Here are some simple ways to reclaim your identity if you believe that you have lost it.

When did you lose your identity?

It’s compulsory to identify when you lost a sense of yourself. This process will enable you to know how to reclaim your identity. For instance, if you grow up in an environment where you were not allowed to feel your emotions or no one spoke about their feelings, then it’s hard to connect with your inner child. It means that you may have a wounded child that is still playing up within the adult. It means you may have learnt not to be in tune with your emotions and often find ways or things to distract yourself, as feeling your emotions may be too painful, confusing or even uncomfortable. When you have identified the cause, then you can begin to start the journey of understanding who you are. In addition to accepting who you are (the good, bad and ugly) after all, no one is perfect.

Journal writing

Keeping a journal account of your emotions and awareness of yourself will help you to understand your thoughts and learnt behaviour that may be preventing you from your personal best such as, low self-esteem or self-sabotaging behaviour. For instance, if you believe that you are not good enough based on childhood experiences or past experiences, then you could transfer this learnt behaviour into all areas of your life, including work and personal relationships. Consequently, having people-pleasing tendencies or continually looking for validation prevents you from your inner power and you end up giving it away to others. Understanding yourself will contribute to a higher esteem, and you will became less emotionally dependent on others to make you happy, like or love you.

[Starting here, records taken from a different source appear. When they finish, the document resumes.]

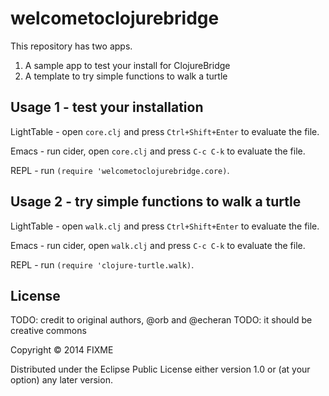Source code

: # welcometoclojurebridge

This repository has two apps.

1. A sample app to test your install for ClojureBridge
2. A template to try simple functions to walk a turtle

## Usage 1 - test your installation

LightTable - open `core.clj` and press `Ctrl+Shift+Enter` to evaluate the file.

Emacs - run cider, open `core.clj` and press `C-c C-k` to evaluate the file.

REPL - run `(require 'welcometoclojurebridge.core)`.


## Usage 2 - try simple functions to walk a turtle

LightTable - open `walk.clj` and press `Ctrl+Shift+Enter` to evaluate the file.

Emacs - run cider, open `walk.clj` and press `C-c C-k` to evaluate the file.

REPL - run `(require 'clojure-turtle.walk)`.



## License

TODO: credit to original authors, @orb and @echeran
TODO: it should be creative commons

Copyright © 2014 FIXME

Distributed under the Eclipse Public License either version 1.0 or (at
your option) any later version.
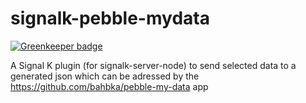 # signalk-pebble-mydata

[![Greenkeeper badge](https://badges.greenkeeper.io/joabakk/signalk-pebble-mydata.svg)](https://greenkeeper.io/)

A Signal K plugin (for signalk-server-node) to send selected data to a generated json which can be adressed by the https://github.com/bahbka/pebble-my-data app 
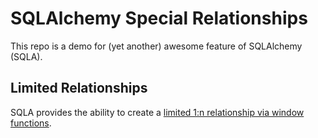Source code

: # SQLAlchemy Special Relationships

This repo is a demo for (yet another) awesome feature of SQLAlchemy (SQLA).

## Limited Relationships

SQLA provides the ability to create a [limited 1:n relationship via window functions](https://docs.sqlalchemy.org/en/14/orm/join_conditions.html#row-limited-relationships-with-window-functions).
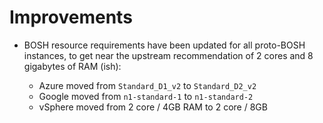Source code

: # Improvements

- BOSH resource requirements have been updated for all proto-BOSH
  instances, to get near the upstream recommendation of 2 cores
  and 8 gigabytes of RAM (ish):

  - Azure moved from `Standard_D1_v2` to `Standard_D2_v2`
  - Google moved from `n1-standard-1` to `n1-standard-2`
  - vSphere moved from 2 core / 4GB RAM to 2 core / 8GB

Understanding your personal qualities

It’s important to take time to understand, appreciate and value who you are, since you certainly can’t expect someone to understand or value you if you don’t. Conduct a self-assessment by creating a list of your natural gifts and talents to gain a deeper awareness of yourself. Ensure that you carry this exercise completely on your own instead of asking others, as the whole concept of this exercise is for you to understand yourself as opposed to what others think of you.

Breaking the negative cycle

When you are indecisive, it causes self-doubts. Self-doubt creates distrust, and this could contribute to low self-esteem. The more you understand yourself, the happier you will be and have less self-conflicting thoughts. When it comes to developing yourself, you are the only person that is responsible for your development. Any word that begins with “self” means that you’re accountable for that area of work, so getting others to build your esteem or identity would always be non-effective. So no matter how challenging this could be, you have to recognise that the results will be highly rewarding and it will help your decision making and help you take more control of your life.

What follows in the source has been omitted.